**What is needed**
Could you reproduce the lines below from the one with "used apache tomcat)" through the one with "Stephen Morse"? Keep both ends and add nothing.

(Stored items)
+--
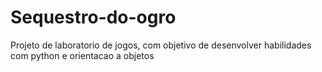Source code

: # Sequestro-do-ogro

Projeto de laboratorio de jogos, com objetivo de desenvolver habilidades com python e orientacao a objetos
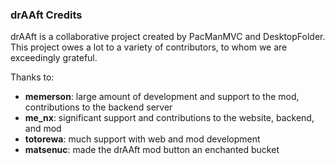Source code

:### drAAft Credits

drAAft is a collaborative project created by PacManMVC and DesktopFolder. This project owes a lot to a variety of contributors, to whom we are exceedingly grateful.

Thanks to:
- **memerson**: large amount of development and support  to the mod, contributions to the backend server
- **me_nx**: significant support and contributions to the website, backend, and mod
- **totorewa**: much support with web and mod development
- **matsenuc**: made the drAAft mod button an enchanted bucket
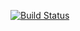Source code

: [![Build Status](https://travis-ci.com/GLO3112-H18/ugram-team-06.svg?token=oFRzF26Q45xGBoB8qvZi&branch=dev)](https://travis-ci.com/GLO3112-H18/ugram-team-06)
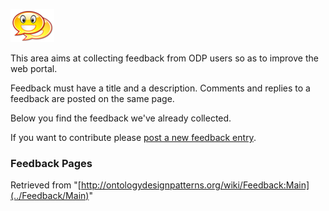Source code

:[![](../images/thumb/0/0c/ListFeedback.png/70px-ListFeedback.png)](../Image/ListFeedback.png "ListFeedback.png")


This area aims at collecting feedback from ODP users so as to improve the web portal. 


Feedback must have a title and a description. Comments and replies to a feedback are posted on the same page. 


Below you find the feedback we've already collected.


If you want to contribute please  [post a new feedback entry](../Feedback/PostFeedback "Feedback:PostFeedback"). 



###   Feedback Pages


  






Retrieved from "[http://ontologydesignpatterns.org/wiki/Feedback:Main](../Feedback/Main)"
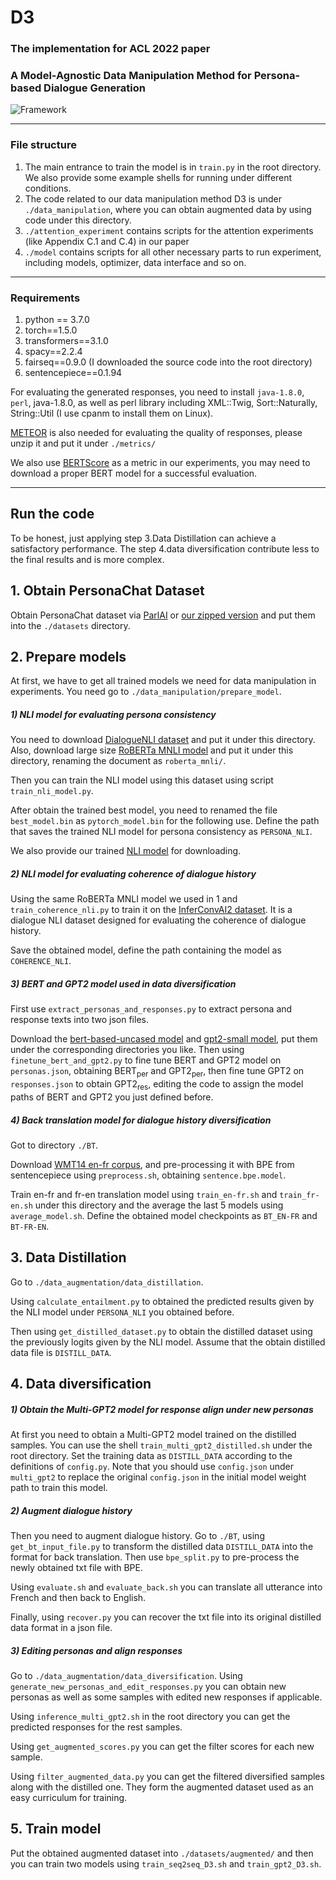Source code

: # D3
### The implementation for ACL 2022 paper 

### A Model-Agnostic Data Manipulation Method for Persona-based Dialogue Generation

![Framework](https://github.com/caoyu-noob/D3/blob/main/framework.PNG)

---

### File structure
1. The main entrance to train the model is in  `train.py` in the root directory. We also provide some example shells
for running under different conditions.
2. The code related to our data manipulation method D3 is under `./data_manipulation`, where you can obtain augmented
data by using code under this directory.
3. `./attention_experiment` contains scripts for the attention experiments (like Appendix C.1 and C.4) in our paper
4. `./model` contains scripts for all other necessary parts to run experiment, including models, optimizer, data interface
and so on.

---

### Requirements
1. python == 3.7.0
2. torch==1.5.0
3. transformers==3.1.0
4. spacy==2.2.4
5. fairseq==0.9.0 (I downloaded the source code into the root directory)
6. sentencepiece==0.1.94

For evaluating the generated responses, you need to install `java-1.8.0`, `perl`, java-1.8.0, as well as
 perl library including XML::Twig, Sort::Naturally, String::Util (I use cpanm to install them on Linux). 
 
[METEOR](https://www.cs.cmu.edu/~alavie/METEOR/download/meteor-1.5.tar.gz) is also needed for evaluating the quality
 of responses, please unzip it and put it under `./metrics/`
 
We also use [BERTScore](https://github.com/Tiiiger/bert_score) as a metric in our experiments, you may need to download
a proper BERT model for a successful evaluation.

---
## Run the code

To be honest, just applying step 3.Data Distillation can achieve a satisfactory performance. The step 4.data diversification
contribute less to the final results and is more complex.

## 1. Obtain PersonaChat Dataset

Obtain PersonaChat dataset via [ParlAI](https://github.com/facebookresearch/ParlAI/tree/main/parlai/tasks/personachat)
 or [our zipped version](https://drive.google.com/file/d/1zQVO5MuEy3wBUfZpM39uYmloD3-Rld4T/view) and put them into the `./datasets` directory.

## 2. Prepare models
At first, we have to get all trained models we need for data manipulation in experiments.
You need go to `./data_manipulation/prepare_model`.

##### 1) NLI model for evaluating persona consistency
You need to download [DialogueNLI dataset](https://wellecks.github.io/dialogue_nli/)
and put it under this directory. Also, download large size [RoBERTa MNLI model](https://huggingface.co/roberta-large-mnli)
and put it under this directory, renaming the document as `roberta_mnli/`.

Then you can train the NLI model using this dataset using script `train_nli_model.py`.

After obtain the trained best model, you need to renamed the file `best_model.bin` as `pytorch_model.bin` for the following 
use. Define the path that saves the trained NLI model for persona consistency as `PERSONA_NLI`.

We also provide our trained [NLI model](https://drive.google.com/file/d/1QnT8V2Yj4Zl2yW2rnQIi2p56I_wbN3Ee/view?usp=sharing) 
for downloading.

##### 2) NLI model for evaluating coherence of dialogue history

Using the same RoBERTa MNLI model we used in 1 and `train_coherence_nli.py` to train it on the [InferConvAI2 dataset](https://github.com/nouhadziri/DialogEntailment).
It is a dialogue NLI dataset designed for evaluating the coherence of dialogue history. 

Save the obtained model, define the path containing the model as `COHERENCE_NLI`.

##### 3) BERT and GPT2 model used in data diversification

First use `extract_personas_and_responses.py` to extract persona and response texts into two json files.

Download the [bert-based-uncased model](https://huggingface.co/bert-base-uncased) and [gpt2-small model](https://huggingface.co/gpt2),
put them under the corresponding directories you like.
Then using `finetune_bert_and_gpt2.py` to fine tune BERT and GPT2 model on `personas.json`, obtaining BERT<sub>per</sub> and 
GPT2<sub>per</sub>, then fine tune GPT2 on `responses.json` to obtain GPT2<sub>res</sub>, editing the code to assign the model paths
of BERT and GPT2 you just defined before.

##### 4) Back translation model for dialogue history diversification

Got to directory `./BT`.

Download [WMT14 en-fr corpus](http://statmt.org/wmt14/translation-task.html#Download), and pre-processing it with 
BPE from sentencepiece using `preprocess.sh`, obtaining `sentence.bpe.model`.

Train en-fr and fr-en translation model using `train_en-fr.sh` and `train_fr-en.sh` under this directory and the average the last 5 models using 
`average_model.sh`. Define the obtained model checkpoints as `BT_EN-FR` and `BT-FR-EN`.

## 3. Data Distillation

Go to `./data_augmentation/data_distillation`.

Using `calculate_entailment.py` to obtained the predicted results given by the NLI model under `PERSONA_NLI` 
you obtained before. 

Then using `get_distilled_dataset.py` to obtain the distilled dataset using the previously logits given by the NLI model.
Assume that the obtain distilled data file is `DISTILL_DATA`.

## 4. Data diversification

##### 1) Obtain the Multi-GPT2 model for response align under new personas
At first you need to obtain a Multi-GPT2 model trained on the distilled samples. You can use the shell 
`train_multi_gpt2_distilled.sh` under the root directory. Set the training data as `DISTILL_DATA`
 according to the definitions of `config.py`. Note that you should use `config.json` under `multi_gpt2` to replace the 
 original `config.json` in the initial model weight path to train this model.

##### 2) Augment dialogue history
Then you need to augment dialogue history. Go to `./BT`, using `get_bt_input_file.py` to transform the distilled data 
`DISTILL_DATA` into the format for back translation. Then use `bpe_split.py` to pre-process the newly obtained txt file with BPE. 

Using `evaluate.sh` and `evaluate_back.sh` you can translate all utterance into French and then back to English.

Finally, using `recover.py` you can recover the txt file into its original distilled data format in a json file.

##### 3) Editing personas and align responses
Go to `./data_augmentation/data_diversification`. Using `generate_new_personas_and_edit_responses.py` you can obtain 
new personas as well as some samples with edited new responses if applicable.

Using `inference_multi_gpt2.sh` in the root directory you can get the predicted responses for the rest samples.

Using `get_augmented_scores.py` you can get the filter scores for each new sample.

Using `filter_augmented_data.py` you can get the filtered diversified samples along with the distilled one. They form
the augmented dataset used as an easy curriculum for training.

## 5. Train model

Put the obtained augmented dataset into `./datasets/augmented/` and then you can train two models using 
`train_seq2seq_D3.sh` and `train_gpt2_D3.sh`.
+--
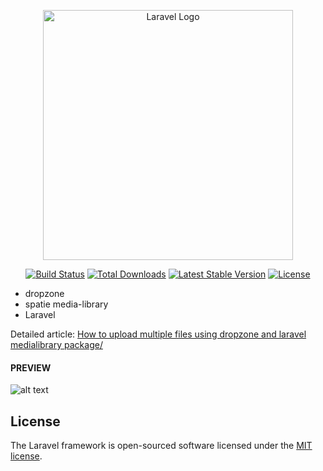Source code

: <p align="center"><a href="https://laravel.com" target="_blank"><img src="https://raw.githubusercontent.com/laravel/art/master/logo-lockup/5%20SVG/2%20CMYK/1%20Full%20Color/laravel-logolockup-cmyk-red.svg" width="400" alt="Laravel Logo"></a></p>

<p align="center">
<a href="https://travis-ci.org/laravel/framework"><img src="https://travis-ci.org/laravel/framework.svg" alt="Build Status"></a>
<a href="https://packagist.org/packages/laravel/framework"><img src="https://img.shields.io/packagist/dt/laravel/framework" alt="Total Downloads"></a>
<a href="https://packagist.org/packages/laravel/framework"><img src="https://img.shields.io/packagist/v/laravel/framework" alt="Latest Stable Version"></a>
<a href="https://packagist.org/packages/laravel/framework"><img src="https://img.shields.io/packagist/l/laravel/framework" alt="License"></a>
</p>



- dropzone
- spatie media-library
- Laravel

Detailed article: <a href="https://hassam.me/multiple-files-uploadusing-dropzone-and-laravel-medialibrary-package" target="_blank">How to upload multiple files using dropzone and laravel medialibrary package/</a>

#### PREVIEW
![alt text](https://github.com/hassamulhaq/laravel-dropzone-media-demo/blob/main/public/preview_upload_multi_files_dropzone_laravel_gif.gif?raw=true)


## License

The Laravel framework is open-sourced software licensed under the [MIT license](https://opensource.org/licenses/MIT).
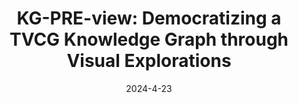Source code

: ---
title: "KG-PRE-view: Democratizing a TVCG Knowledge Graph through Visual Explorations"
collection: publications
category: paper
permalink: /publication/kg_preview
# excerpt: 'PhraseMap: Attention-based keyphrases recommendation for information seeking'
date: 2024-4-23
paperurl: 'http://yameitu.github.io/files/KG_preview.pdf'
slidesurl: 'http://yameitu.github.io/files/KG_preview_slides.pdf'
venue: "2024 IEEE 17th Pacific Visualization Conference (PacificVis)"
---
+--
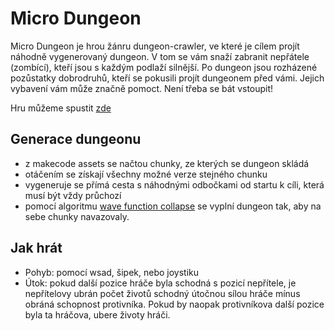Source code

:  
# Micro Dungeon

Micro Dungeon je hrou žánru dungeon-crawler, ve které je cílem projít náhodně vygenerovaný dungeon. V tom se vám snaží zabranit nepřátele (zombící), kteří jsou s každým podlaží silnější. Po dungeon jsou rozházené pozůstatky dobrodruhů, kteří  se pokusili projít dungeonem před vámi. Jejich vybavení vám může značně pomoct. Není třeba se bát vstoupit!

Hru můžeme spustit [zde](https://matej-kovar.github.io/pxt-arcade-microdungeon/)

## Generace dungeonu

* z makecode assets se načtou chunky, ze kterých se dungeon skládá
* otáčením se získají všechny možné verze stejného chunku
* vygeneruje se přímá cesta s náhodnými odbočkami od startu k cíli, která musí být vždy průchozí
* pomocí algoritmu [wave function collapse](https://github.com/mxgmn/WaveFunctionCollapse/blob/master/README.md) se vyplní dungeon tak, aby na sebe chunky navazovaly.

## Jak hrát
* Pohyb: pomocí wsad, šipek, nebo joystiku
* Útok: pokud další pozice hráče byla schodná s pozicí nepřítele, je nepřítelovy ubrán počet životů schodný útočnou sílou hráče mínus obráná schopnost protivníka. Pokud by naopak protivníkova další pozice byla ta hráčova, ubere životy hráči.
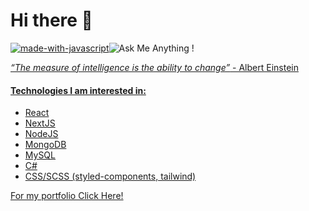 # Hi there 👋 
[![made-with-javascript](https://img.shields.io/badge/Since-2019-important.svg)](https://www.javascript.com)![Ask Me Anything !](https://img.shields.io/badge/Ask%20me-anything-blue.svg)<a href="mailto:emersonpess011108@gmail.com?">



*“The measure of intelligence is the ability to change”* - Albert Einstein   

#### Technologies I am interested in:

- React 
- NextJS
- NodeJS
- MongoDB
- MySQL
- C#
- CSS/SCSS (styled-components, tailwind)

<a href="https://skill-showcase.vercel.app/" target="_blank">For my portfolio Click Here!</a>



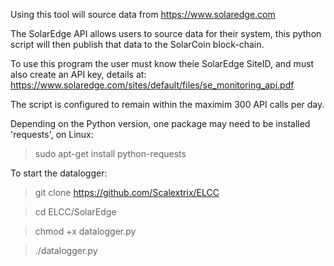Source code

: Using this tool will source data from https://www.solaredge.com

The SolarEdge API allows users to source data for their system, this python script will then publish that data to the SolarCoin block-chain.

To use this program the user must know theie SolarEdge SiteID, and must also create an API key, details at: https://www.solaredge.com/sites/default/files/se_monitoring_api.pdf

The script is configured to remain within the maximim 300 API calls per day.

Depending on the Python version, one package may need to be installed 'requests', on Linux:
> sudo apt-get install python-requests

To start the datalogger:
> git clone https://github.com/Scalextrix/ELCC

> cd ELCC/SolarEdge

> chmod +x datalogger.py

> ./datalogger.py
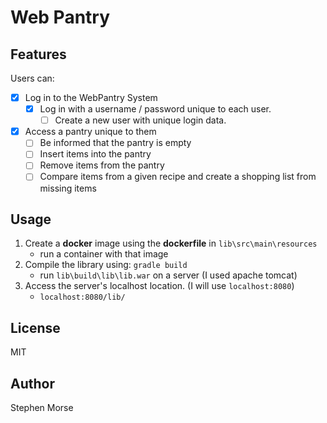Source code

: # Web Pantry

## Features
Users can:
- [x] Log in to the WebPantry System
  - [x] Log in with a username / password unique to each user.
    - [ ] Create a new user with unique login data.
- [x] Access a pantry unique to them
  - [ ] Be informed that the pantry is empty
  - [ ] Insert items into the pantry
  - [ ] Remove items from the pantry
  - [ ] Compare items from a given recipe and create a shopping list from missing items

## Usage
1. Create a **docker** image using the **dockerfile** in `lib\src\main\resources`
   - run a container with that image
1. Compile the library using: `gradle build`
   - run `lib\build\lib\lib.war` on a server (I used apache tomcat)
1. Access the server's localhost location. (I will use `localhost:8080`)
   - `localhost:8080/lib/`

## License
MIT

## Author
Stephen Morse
+--
**Final answer**
   - run `lib\build\lib\lib.war` on a server (I used apache tomcat)
1. Access the server's localhost location. (I will use `localhost:8080`)
   - `localhost:8080/lib/`

## License
MIT

## Author
Stephen Morse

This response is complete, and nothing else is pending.